Epilepsy is a disorder that has many causes. We can classify them as known, identifiable causes, or as causes of unknown origin.


1) Identifiable cause: due to a brain lesion or malformation. This type of epilepsy is called symptomatic epilepsy and it can usually be detected by a magnetic resonance imaging (MRI) or by biopsy (study under microscope of brain tissue).

Among the main causes are to be found:

  • Perinatal brain injury by hypoxia (fetal suffering, low birth weight, premature delivery)
  • Congenital brain malformations
  • Traumatic brain injury
  • Stroke
  • Brain infections such as meningitis and encephalitis.
  • Brain tumors.

When epilepsy is caused by identifiable lesions on  magnetic resonance imaging (MRI), and the seizures are resistent to medication, there is a clear indication for a presurgical workup.

Many of these symptomatic, drug resistant epilepsies need surgical intervention.


2) No identifiable cause: when epilepsy does not have an obvious cause, and the brain MRI appears normal.
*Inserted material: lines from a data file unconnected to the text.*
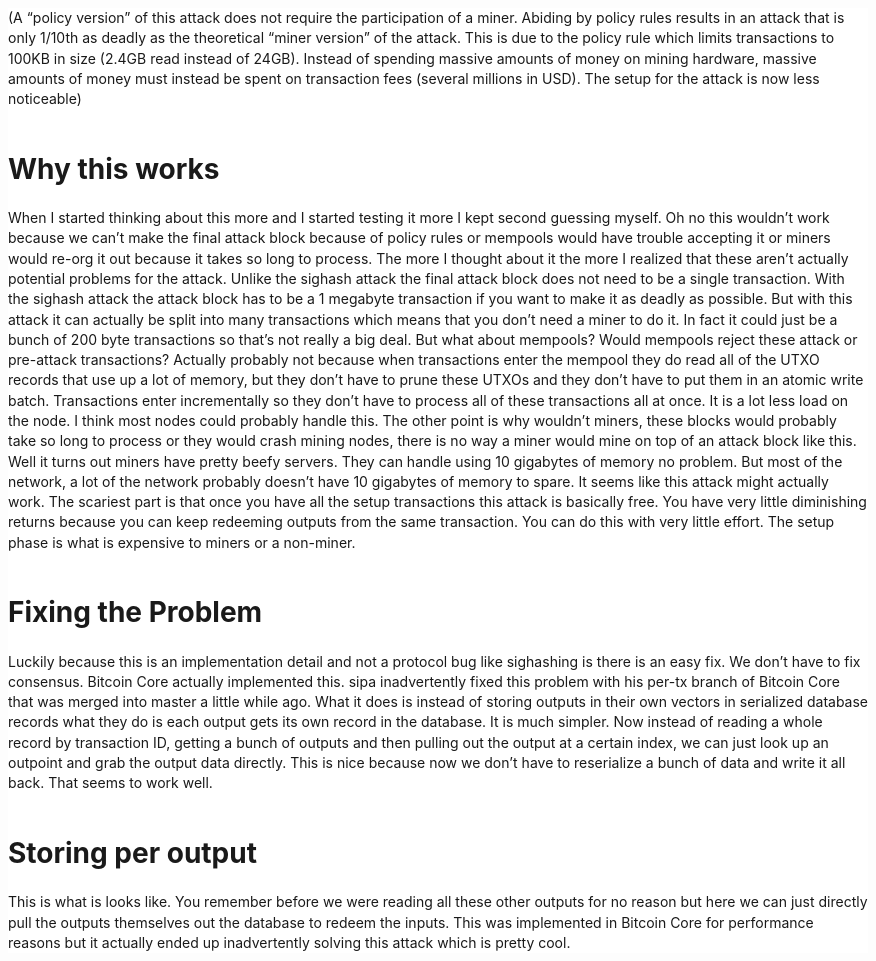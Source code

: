 (A “policy version” of this attack does not require the participation of a miner. Abiding by policy rules results in an attack that is only 1/10th as deadly as the theoretical “miner version” of the attack. This is due to the policy rule which limits transactions to 100KB in size (2.4GB read instead of 24GB). Instead of spending massive amounts of money on mining hardware, massive amounts of money must instead be spent on transaction fees (several millions in USD). The setup for the attack is now less noticeable)

# Why this works

When I started thinking about this more and I started testing it more I kept second guessing myself. Oh no this wouldn’t work because we can’t make the final attack block because of policy rules or mempools would have trouble accepting it or miners would re-org it out because it takes so long to process. The more I thought about it the more I realized that these aren’t actually potential problems for the attack. Unlike the sighash attack the final attack block does not need to be a single transaction. With the sighash attack the attack block has to be a 1 megabyte transaction if you want to make it as deadly as possible. But with this attack it can actually be split into many transactions which means that you don’t need a miner to do it. In fact it could just be a bunch of 200 byte transactions so that’s not really a big deal. But what about mempools? Would mempools reject these attack or pre-attack transactions? Actually probably not because when transactions enter the mempool they do read all of the UTXO records that use up a lot of memory, but they don’t have to prune these UTXOs and they don’t have to put them in an atomic write batch. Transactions enter incrementally so they don’t have to process all of these transactions all at once. It is a lot less load on the node. I think most nodes could probably handle this. The other point is why wouldn’t miners, these blocks would probably take so long to process or they would crash mining nodes, there is no way a miner would mine on top of an attack block like this. Well it turns out miners have pretty beefy servers. They can handle using 10 gigabytes of memory no problem. But most of the network, a lot of the network probably doesn’t have 10 gigabytes of memory to spare. It seems like this attack might actually work. The scariest part is that once you have all the setup transactions this attack is basically free. You have very little diminishing returns because you can keep redeeming outputs from the same transaction. You can do this with very little effort. The setup phase is what is expensive to miners or a non-miner.

# Fixing the Problem

Luckily because this is an implementation detail and not a protocol bug like sighashing is there is an easy fix. We don’t have to fix consensus. Bitcoin Core actually implemented this. sipa inadvertently fixed this problem with his per-tx branch of Bitcoin Core that was merged into master a little while ago. What it does is instead of storing outputs in their own vectors in serialized database records what they do is each output gets its own record in the database. It is much simpler. Now instead of reading a whole record by transaction ID, getting a bunch of outputs and then pulling out the output at a certain index, we can just look up an outpoint and grab the output data directly. This is nice because now we don’t have to reserialize a bunch of data and write it all back. That seems to work well.

# Storing per output

This is what is looks like. You remember before we were reading all these other outputs for no reason but here we can just directly pull the outputs themselves out the database to redeem the inputs. This was implemented in Bitcoin Core for performance reasons but it actually ended up inadvertently solving this attack which is pretty cool.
This is the more frequent type, in 6 out of 10 cases.

  •  Idiopathic epilepsy: due to genetic causes.
  • Cryptogenic epilepsy: an organic brain lesion is highly suspected, but not found on neuroimaging.

Epilepsy is more frequent in childhood and in old age.



Symptoms might vary depending on the patient and the brain area where the disorder starts up.

The main symptoms are::

  • Episodic loss of consciousness.
  • Muscle spasms, jerks or convulsive movements.
  • Before the seizure starts, strange feelings, sights or mental perceptions may happen. This phenomenon is called an aura.

It is important to point out that to make a diagnosis of epilepsy, at least two unprovoked seizures are needed.